| What to produce |
In the records below, find the line with "User home folders *are* encrypted." and the line with "2. Find the". Print both exactly, along with every line between them, and no other line.

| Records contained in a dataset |
"""
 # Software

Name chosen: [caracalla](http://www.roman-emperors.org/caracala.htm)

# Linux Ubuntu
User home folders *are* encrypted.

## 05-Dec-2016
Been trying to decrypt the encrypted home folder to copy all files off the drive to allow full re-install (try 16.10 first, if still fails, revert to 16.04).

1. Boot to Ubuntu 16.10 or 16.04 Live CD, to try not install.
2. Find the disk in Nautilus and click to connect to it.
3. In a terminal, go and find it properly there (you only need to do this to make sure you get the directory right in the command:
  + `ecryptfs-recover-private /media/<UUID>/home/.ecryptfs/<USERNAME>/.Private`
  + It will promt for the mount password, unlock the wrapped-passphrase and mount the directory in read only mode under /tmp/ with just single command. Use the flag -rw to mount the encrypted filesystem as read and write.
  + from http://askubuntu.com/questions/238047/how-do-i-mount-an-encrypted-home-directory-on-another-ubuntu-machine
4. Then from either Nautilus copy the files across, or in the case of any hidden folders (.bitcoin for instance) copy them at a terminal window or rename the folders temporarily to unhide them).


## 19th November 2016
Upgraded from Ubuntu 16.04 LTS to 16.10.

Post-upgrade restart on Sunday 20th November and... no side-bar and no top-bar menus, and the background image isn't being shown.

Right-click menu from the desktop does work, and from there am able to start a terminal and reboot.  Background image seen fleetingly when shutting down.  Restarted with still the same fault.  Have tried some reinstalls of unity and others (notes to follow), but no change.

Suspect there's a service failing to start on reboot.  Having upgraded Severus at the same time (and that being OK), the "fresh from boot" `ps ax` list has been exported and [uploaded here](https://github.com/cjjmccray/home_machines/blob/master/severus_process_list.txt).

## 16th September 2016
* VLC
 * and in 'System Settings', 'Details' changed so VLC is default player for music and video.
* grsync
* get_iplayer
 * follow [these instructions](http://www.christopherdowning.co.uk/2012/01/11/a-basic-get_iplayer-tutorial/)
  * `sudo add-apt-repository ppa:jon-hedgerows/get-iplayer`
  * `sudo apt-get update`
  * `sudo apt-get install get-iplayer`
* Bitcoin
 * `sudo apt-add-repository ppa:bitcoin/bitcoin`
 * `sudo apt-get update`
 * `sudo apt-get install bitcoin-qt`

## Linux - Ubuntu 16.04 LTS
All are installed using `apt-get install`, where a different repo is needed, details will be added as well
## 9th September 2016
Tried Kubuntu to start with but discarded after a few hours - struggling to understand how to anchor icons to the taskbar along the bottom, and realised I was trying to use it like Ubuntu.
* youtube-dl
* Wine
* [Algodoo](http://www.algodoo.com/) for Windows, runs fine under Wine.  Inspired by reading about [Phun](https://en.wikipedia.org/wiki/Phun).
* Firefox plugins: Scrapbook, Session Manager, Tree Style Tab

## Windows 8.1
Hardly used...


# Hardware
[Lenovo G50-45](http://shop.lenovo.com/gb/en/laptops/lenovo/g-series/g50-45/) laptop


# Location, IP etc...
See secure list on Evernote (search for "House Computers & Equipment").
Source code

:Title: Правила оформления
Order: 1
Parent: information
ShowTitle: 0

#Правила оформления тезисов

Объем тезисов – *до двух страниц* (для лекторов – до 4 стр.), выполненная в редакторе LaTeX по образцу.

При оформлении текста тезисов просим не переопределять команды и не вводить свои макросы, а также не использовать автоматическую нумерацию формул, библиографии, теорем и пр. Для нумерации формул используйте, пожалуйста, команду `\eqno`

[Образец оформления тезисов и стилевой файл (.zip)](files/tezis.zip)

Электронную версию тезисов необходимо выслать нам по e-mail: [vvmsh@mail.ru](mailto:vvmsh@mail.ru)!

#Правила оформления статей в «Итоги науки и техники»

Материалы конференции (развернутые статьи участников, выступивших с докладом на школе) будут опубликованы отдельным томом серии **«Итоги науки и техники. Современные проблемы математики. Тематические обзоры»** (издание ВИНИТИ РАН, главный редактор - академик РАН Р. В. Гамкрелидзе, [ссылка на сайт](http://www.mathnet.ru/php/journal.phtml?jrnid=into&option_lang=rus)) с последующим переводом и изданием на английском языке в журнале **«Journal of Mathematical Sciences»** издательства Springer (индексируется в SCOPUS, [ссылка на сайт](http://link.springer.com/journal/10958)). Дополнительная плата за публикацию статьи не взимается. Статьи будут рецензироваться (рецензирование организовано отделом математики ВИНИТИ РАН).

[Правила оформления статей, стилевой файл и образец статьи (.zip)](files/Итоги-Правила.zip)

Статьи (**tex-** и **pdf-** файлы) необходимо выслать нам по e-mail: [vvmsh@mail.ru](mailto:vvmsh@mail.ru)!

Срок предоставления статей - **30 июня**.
"""
| Answer for the task |
User home folders *are* encrypted.

## 05-Dec-2016
Been trying to decrypt the encrypted home folder to copy all files off the drive to allow full re-install (try 16.10 first, if still fails, revert to 16.04).

1. Boot to Ubuntu 16.10 or 16.04 Live CD, to try not install.
2. Find the disk in Nautilus and click to connect to it.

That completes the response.